Saturday, June 30, 2012

Morsi takes the oath one day after taking it symbolically from the people in Tahrir

Morsi at the Supreme Constitutional Court just before officially taking the oath. (Nile tv)

Mohammed Morsi, Egypt's first elected civil president, Saturday has taken the oath before the Supreme Constitutional Court in Cairo. One day earlier he took tha same oath in a symbolic way from the people of Tahrir. He did that during a historic 30 minute speech for a crowd of hundreds of thousands and millions more who watched him on television.
 Morsi paid tribute to "the square of the revolution, the square of freedom," and addressed the people of Egypt, brothers and sisters... Muslims of Egypt, Christians of Egypt." Also he hailed the achievements and hardships opf the revolution. "We have showed the world what Egyptians can do, what revolutionaries can do. We stand here in the square of freedom thanks to the blood of martyrs." But he implicetly  gave as well credit to the long struggle of the Muslim Brotherhood: "We have reached this far as a result of a long, hard struggle that lasted decades from the twenties to the thirties, from the fourties to the fifties and sixties - and you have no idea how hard the sixties were until we finally reached January 25, 2011."
Morsi on stage on Tahrir
Morsy is expected to officially take the oath in front of the Supreme Constitutional Court in the coming days. But in order to stress that he will not surrender any presidential powers to the ruling military council, he stressed that the people are the main source of legitimacy. "The people's power is above everything and everyone else, the police, the army, and the government. There's no power above this power. You bestow power unto those you choose. You deny power to those you reject. Revolution is led by its aims, and it will continue until it achieves all of its goals. You are the source of legitimacy and power, above all.''
Morsi said that he is not afraid:  "I have come here not wearing a bullet-proof vest, and I don't fear anyone but God.' And he vowed to free all civilians who were tried in military courts since the beginning of the revolution. Also he promised to fight for the freedom of the famous blind-imam Omar Abdel Rahman who serves a life sentence on terrorism charges in the United States.

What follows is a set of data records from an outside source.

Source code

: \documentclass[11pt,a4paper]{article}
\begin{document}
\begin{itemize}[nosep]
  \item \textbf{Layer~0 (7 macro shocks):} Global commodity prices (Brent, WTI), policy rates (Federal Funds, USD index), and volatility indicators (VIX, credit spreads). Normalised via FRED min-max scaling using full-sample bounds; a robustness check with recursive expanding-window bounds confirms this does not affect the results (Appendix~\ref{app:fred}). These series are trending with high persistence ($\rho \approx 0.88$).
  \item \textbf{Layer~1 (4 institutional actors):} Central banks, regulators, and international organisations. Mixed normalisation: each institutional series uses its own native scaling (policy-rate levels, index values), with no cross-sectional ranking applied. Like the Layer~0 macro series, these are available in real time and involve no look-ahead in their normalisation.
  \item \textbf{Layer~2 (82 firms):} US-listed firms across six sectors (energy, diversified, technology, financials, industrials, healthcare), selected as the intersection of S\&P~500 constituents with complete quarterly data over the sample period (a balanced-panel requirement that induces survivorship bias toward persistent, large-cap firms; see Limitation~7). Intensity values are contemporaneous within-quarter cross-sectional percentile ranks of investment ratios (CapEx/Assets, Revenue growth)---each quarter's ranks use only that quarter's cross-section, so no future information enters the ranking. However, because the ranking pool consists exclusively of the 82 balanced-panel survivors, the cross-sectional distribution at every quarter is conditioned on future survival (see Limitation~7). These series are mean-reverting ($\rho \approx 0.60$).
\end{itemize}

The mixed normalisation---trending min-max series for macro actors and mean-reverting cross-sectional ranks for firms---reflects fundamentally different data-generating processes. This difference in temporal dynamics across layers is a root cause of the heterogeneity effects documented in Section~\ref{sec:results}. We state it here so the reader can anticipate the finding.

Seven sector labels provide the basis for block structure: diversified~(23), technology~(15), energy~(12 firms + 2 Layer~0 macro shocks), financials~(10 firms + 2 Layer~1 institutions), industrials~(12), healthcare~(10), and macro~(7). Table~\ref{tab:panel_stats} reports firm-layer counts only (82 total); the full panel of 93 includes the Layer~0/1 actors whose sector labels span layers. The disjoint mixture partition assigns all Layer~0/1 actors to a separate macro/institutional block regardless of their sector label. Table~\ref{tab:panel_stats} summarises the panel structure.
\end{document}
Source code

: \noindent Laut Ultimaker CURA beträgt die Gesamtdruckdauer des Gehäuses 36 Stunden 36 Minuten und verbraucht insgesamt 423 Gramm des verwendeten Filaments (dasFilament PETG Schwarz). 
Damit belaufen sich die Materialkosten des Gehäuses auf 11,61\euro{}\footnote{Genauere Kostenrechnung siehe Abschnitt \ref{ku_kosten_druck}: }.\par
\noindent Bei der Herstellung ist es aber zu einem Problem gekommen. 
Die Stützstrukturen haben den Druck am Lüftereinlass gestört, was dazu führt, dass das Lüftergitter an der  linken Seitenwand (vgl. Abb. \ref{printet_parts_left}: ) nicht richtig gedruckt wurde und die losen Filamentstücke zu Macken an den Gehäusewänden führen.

 A big question mark hangs over as to why Morsi mentioned the blind sheikh Omar Abdel Rahman, who is in prison in the United States since the nineties. Sheikh Abdel Rahman once was  the spiritual guide of the radical Islamist Gama'a al-Islamiyya. As a refugee from Mubarak in Sudan he got a visa for the United States, presumably because previously he had been working for the CIA by recruting fighters for Afghanistan when that was Russian dominated. He became an imam in New Jersey and in 1993 people from his congregation were caught planning to blow up the World Trade Center in New York (an  attempt that almost succeeded in 1993). Sheikh Abdel Rahman was convicted of complicity.